Source texts of formatted documents:
....................

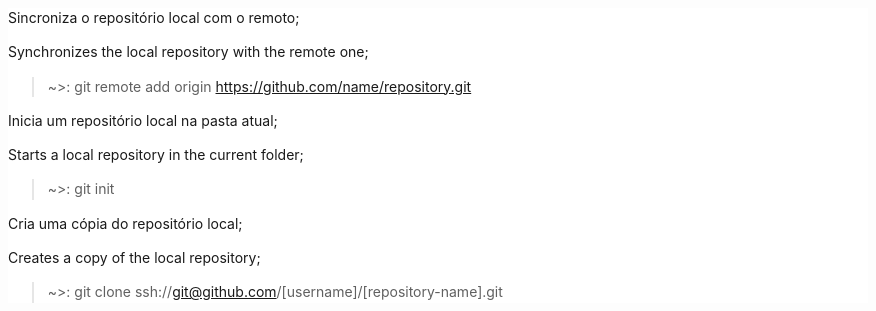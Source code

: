 
Sincroniza o repositório local com o remoto;

Synchronizes the local repository with the remote one;
> ~>: git remote add origin https://github.com/name/repository.git


Inicia um repositório local na pasta atual;

Starts a local repository in the current folder;
> ~>: git init


Cria uma cópia do repositório local;

Creates a copy of the local repository;
> ~>: git clone ssh://git@github.com/[username]/[repository-name].git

....................

What to do:
The records above need to be given again exactly. Omit the pictures.

Task response:
Source code

: 
Sincroniza o repositório local com o remoto;

Synchronizes the local repository with the remote one;
> ~>: git remote add origin https://github.com/name/repository.git


Inicia um repositório local na pasta atual;

Starts a local repository in the current folder;
> ~>: git init


Cria uma cópia do repositório local;

Creates a copy of the local repository;
> ~>: git clone ssh://git@github.com/[username]/[repository-name].git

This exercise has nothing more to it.